Taking part in the municipal elections may have been their political ambition.

However, with militants' threats to their lives and their families' appears to have shifted the focus from ambition to survival for hundreds of councillors who won the municipal elections in Kashmir early this year.

The threats are not what the elected councillors conjure up, they are for real.

The daylight murder of Mohammad Ramzan Mian, the municipal chairman of north Kashmir's Pattan town, which also left his three bodyguards dead, has jolted the elected civic representatives.

The immediate fallout of Mian's killing had been the en block resignation of five councillors from the Pattan Municipal Committee.

So far, more than half-a-dozen councillors have been killed and reprisal attacks against many continue to take place with impunity.

The government has provided one personal security guard for every elected municipal councillor, but such security arrangements are being described as 'highly inadequate' by the elected representatives.

"We cannot stick our necks out. Threats are aplenty, but security is scarce. What am I supposed to do when my family continues to live under lurking danger from the militants," said a woman councillor who requested not to be named.
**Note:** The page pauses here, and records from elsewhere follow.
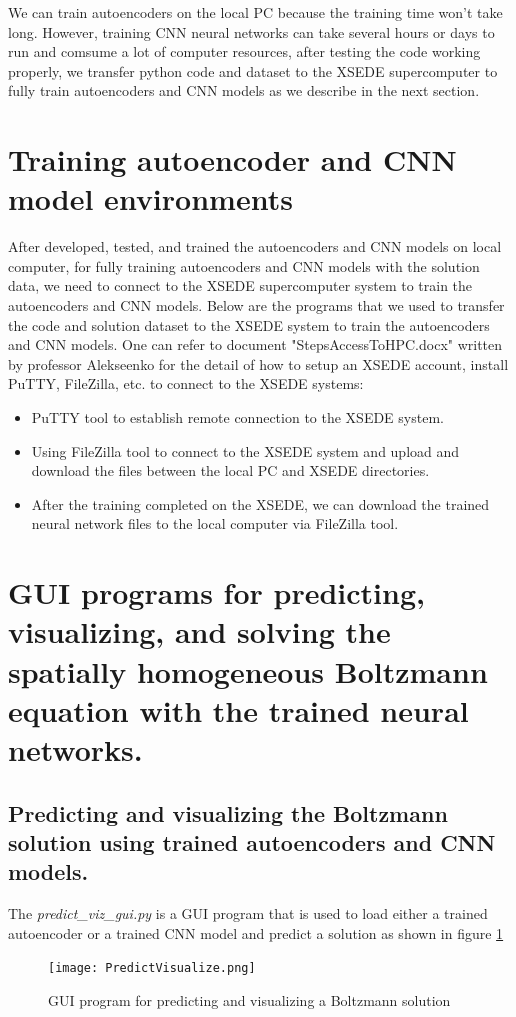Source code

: \documentclass{article}
\begin{document}
We can train autoencoders on the local PC because the training time won't take long. However, training CNN neural networks can take several hours or days to run and comsume a lot of computer resources, after testing the code working properly, we transfer python code and dataset to the XSEDE supercomputer to fully train autoencoders and CNN models as we describe in the next section.

\section{Training autoencoder and CNN model environments} 
After developed, tested, and trained the autoencoders and CNN models on local computer, for fully training autoencoders and CNN models with the solution data, we need to connect to the XSEDE supercomputer system to train the autoencoders and CNN models. Below are the programs that we used to transfer the code and solution dataset to the XSEDE system to train the autoencoders and CNN models. One can refer to document "StepsAccessToHPC.docx" written by professor Alekseenko for the detail of how to setup an XSEDE account, install PuTTY, FileZilla, etc. to connect to the XSEDE systems:
\begin{itemize}
	\item PuTTY tool to establish remote connection to the XSEDE system.
	\item Using FileZilla tool to connect to the XSEDE system and upload and download the files between the local PC and XSEDE directories.
	\item After the training completed on the XSEDE, we can download the trained neural network files to the local computer via FileZilla tool.
\end{itemize}

\section{GUI programs for predicting, visualizing, and solving the spatially homogeneous Boltzmann equation with the trained neural networks.}
\subsection{Predicting and visualizing the Boltzmann solution using trained autoencoders and CNN models.}
The \emph{predict\_viz\_gui.py} is a GUI program that is used to load either a trained autoencoder or a trained CNN model and predict a solution as shown in figure \ref{fig:PredictVisualize}
\begin{figure}[h!]
	\centering
	\texttt{[image: PredictVisualize.png]}
	\caption{GUI program for predicting and visualizing a Boltzmann solution}
	\label{fig:PredictVisualize}
\end{figure}
\end{document}
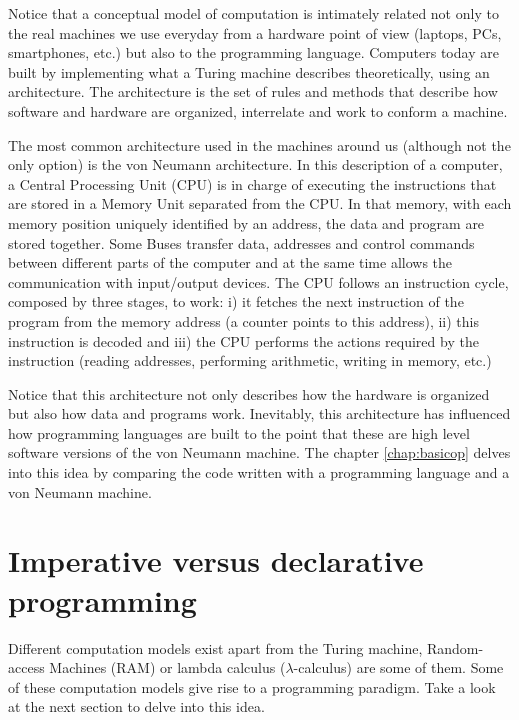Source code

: Notice that a conceptual model of computation is intimately related not only to the 
real machines we use everyday from a hardware point of view (laptops, PCs, smartphones, etc.) 
but also to the programming language. 
Computers today are built by implementing what 
a Turing machine describes theoretically, using an architecture. 
The architecture is the set of rules and methods that describe how software 
and hardware are organized, interrelate and work to conform a machine.

The most common architecture used in the machines around us (although not the only option) is the von Neumann architecture. 
In this description of a computer, a Central Processing Unit (CPU) is in charge of executing the instructions that are stored in a Memory Unit separated from the CPU. 
In that memory, with each memory position uniquely identified by an address, the data and program are stored together. 
Some Buses transfer data, addresses and control commands between different parts of the computer
and at the same time allows the communication with input/output devices.
The CPU follows an instruction cycle, composed by three stages, to work: 
i) it fetches the next instruction of the program from the memory address (a counter points to this address), 
ii) this instruction is decoded and 
iii) the CPU performs the actions required by the instruction (reading addresses, performing arithmetic, writing in memory, etc.)


Notice that this architecture not only describes how the hardware is organized but also how data and programs work.
Inevitably, this architecture has influenced how programming languages are built to the point that 
these are high level software versions of the von Neumann machine. 
The chapter \ref{chap:basicop} delves into this idea by comparing the code written with a programming language and a von Neumann machine.



 
 
    \section{Imperative versus declarative programming} 

Different computation models exist apart from the Turing machine, 
Random-access Machines (RAM) or lambda calculus ($\lambda$-calculus) are some of them. 
Some of these computation models give rise to a programming paradigm. 
Take a look at the next section to delve into this idea.  

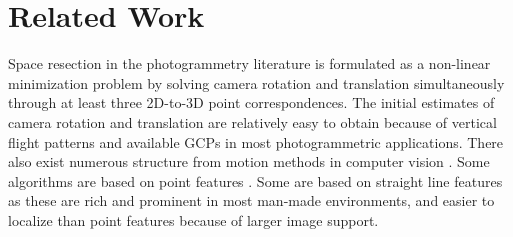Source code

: \section{Related Work}  

Space resection in the photogrammetry literature \cite{DeWitt00, Mikhail01} is formulated as a non-linear minimization problem by solving camera rotation and translation simultaneously through at least three 2D-to-3D point correspondences. The initial estimates of camera rotation and translation are relatively easy to obtain because of vertical flight patterns and available GCPs in most photogrammetric applications. There also exist numerous structure from motion methods in computer vision \cite{Longuet-Higgins87, Weng89, Liu90, Kumar94, Taylor95, Pollefeys04, Snavely2006, Agarwal2009}. Some algorithms are based on point features \cite{Longuet-Higgins87, Weng89, Pollefeys04, Snavely2006, Agarwal2009}. Some are based on straight line features \cite{Liu90, Kumar94, Taylor95} as these are rich and prominent in most man-made environments, and easier to localize than point features because of larger image support. 


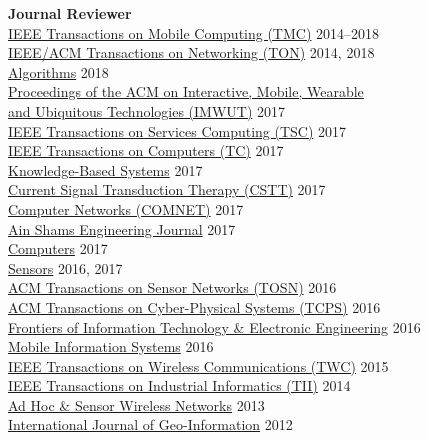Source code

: {\bf Journal Reviewer}\\
{\href{https://www.computer.org/portal/web/tmc}{IEEE Transactions on Mobile Computing (TMC)}} \hfill 2014--2018\\
{\href{http://ieeexplore.ieee.org/xpl/RecentIssue.jsp?punumber=90}{IEEE/ACM Transactions on Networking (TON)}} \hfill 2014, 2018\\
{\href{http://www.mdpi.com/journal/algorithms}{Algorithms}} \hfill 2018\\
{\href{https://imwut.acm.org}{Proceedings of the ACM on Interactive, Mobile, Wearable \\\mbox{\hspace{0.4cm}} and Ubiquitous Technologies (IMWUT)}} \hfill 2017\\
{\href{https://www.computer.org/web/tsc}{IEEE Transactions on Services Computing (TSC)}} \hfill 2017\\
{\href{https://www.computer.org/web/tc}{IEEE Transactions on Computers (TC)}} \hfill 2017\\
{\href{https://www.journals.elsevier.com/knowledge-based-systems}{Knowledge-Based Systems}} \hfill 2017\\
{\href{http://benthamscience.com/journals/current-signal-transduction-therapy/}{Current Signal Transduction Therapy (CSTT)}} \hfill 2017\\
{\href{http://ees.elsevier.com/comnet/}{Computer Networks (COMNET)}} \hfill 2017\\
{\href{https://www.journals.elsevier.com/ain-shams-engineering-journal}{Ain Shams Engineering Journal}} \hfill 2017\\
{\href{http://www.mdpi.com/journal/computers}{Computers}} \hfill 2017\\
{\href{http://www.mdpi.com/journal/sensors}{Sensors}} \hfill 2016, 2017\\
{\href{http://tosn.acm.org/}{ACM Transactions on Sensor Networks (TOSN)}} \hfill 2016\\
{\href{http://tcps.acm.org/}{ACM Transactions on Cyber-Physical Systems (TCPS)}} \hfill 2016\\
{\href{http://www.springer.com/computer/journal/11714}{Frontiers of Information Technology \& Electronic Engineering}} \hfill 2016\\
{\href{https://www.hindawi.com/journals/misy/}{Mobile Information Systems}} \hfill 2016\\
{\href{http://www.comsoc.org/twc}{IEEE Transactions on Wireless Communications (TWC)}} \hfill 2015\\
{\href{http://www.ieee-ies.org/pubs/transactions-on-industrial-informatics}{IEEE Transactions on Industrial Informatics (TII)}} \hfill 2014\\
{\href{http://www.oldcitypublishing.com/AHSWN/AHSWN.html}{Ad Hoc \& Sensor Wireless Networks}} \hfill 2013\\
{\href{http://www.mdpi.com/journal/ijgi}{International Journal of Geo-Information}} \hfill 2012\\
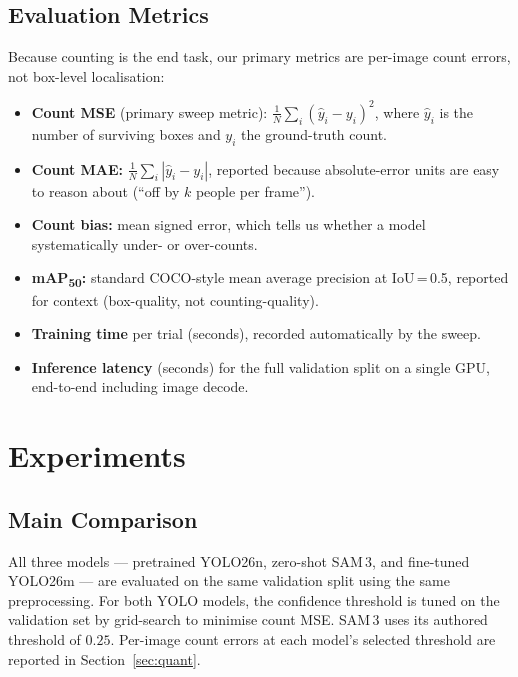 \documentclass{article}
\begin{document}
\subsection{Evaluation Metrics}
\label{sec:metrics}
Because counting is the end task, our primary metrics are
per-image count errors, not box-level localisation:
\begin{itemize}[leftmargin=1.5em]
    \item \textbf{Count MSE} (primary sweep metric):
    $\tfrac{1}{N}\sum_i (\hat{y}_i - y_i)^2$, where $\hat{y}_i$ is
    the number of surviving boxes and $y_i$ the ground-truth count.
    \item \textbf{Count MAE:}
    $\tfrac{1}{N}\sum_i |\hat{y}_i - y_i|$, reported because
    absolute-error units are easy to reason about
    (``off by $k$ people per frame'').
    \item \textbf{Count bias:} mean signed error, which tells us
    whether a model systematically under- or over-counts.
    \item \textbf{mAP\textsubscript{50}:} standard COCO-style mean
    average precision at IoU\,=\,0.5, reported for context
    (box-quality, not counting-quality).
    \item \textbf{Training time} per trial (seconds), recorded
    automatically by the sweep.
    \item \textbf{Inference latency} (seconds) for the full
    validation split on a single GPU, end-to-end including image
    decode.
\end{itemize}

\section{Experiments}
\subsection{Main Comparison}
All three models --- pretrained YOLO26n, zero-shot SAM\,3, and
fine-tuned YOLO26m --- are evaluated on the same validation split
using the same preprocessing. For both YOLO models, the
confidence threshold is tuned on the validation set by
grid-search to minimise count MSE. SAM\,3 uses its authored
threshold of $0.25$. Per-image count errors at each model's
selected threshold are reported in Section~\ref{sec:quant}.
\end{document}

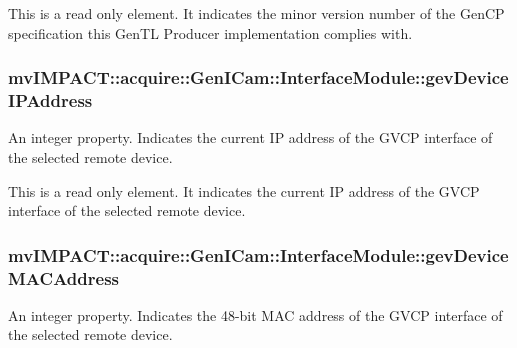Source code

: This is a read only element. It indicates the minor version number of the Gen\+C\+P specification this Gen\+T\+L Producer implementation complies with. \hypertarget{classmv_i_m_p_a_c_t_1_1acquire_1_1_gen_i_cam_1_1_interface_module_ab8905756d4203a9e8ac90528899a67d1}{
\subsubsection[{gev\+Device\+I\+P\+Address}]{ mv\+I\+M\+P\+A\+C\+T\+::acquire\+::\+Gen\+I\+Cam\+::\+Interface\+Module\+::gev\+Device\+I\+P\+Address}}\label{classmv_i_m_p_a_c_t_1_1acquire_1_1_gen_i_cam_1_1_interface_module_ab8905756d4203a9e8ac90528899a67d1}


An integer property. Indicates the current I\+P address of the G\+V\+C\+P interface of the selected remote device. 

This is a read only element. It indicates the current I\+P address of the G\+V\+C\+P interface of the selected remote device. \hypertarget{classmv_i_m_p_a_c_t_1_1acquire_1_1_gen_i_cam_1_1_interface_module_a818081268a11698a5568ed40d8debe3b}{
\subsubsection[{gev\+Device\+M\+A\+C\+Address}]{ mv\+I\+M\+P\+A\+C\+T\+::acquire\+::\+Gen\+I\+Cam\+::\+Interface\+Module\+::gev\+Device\+M\+A\+C\+Address}}\label{classmv_i_m_p_a_c_t_1_1acquire_1_1_gen_i_cam_1_1_interface_module_a818081268a11698a5568ed40d8debe3b}


An integer property. Indicates the 48-\/bit M\+A\+C address of the G\+V\+C\+P interface of the selected remote device. 

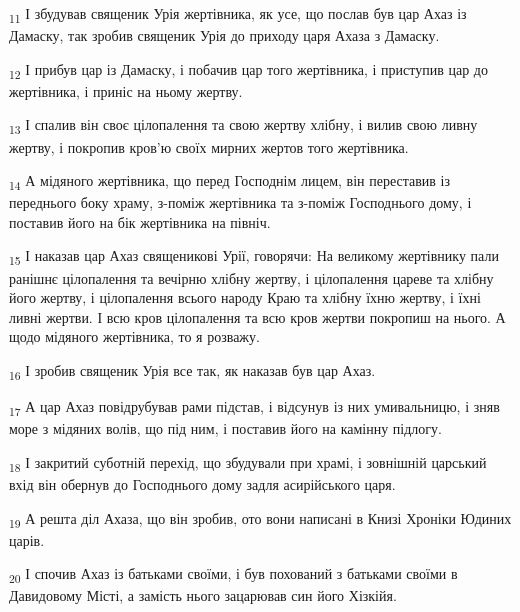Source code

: \begin{tcolorbox}
\textsubscript{11} І збудував священик Урія жертівника, як усе, що послав був цар Ахаз із Дамаску, так зробив священик Урія до приходу царя Ахаза з Дамаску.
\end{tcolorbox}
\begin{tcolorbox}
\textsubscript{12} І прибув цар із Дамаску, і побачив цар того жертівника, і приступив цар до жертівника, і приніс на ньому жертву.
\end{tcolorbox}
\begin{tcolorbox}
\textsubscript{13} І спалив він своє цілопалення та свою жертву хлібну, і вилив свою ливну жертву, і покропив кров'ю своїх мирних жертов того жертівника.
\end{tcolorbox}
\begin{tcolorbox}
\textsubscript{14} А мідяного жертівника, що перед Господнім лицем, він переставив із переднього боку храму, з-поміж жертівника та з-поміж Господнього дому, і поставив його на бік жертівника на північ.
\end{tcolorbox}
\begin{tcolorbox}
\textsubscript{15} І наказав цар Ахаз священикові Урії, говорячи: На великому жертівнику пали ранішнє цілопалення та вечірню хлібну жертву, і цілопалення цареве та хлібну його жертву, і цілопалення всього народу Краю та хлібну їхню жертву, і їхні ливні жертви. І всю кров цілопалення та всю кров жертви покропиш на нього. А щодо мідяного жертівника, то я розважу.
\end{tcolorbox}
\begin{tcolorbox}
\textsubscript{16} І зробив священик Урія все так, як наказав був цар Ахаз.
\end{tcolorbox}
\begin{tcolorbox}
\textsubscript{17} А цар Ахаз повідрубував рами підстав, і відсунув із них умивальницю, і зняв море з мідяних волів, що під ним, і поставив його на камінну підлогу.
\end{tcolorbox}
\begin{tcolorbox}
\textsubscript{18} І закритий суботній перехід, що збудували при храмі, і зовнішній царський вхід він обернув до Господнього дому задля асирійського царя.
\end{tcolorbox}
\begin{tcolorbox}
\textsubscript{19} А решта діл Ахаза, що він зробив, ото вони написані в Книзі Хроніки Юдиних царів.
\end{tcolorbox}
\begin{tcolorbox}
\textsubscript{20} І спочив Ахаз із батьками своїми, і був похований з батьками своїми в Давидовому Місті, а замість нього зацарював син його Хізкійя.
\end{tcolorbox}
The official decision to hold the panchayat elections in the state during the next two months has added to the problems of the elected councillors as the official security focus is now shifting from the municipal councillors to prospective panchayat representatives.

"It is not possible to provide foolproof security to each and every elected municipal councillor, keeping in view their large numbers. It is for this reason that we mooted the idea of providing pooled accommodation to them," said a senior police official.

Bur some councillors argue that once they move into the pooled accommodation, they would not be able to attend to the civic problems of their respective areas in Srinagar and other towns.

Chief Minister Mufti Mohammad Sayeed, who lost his nephew to ultras' bullets last week, had said that, keeping in view the large numbers of elected civic representatives, it was not possible to provide large contingents of security for every elected councillor and had instead said that 'they should bank on the security provided by their voters'.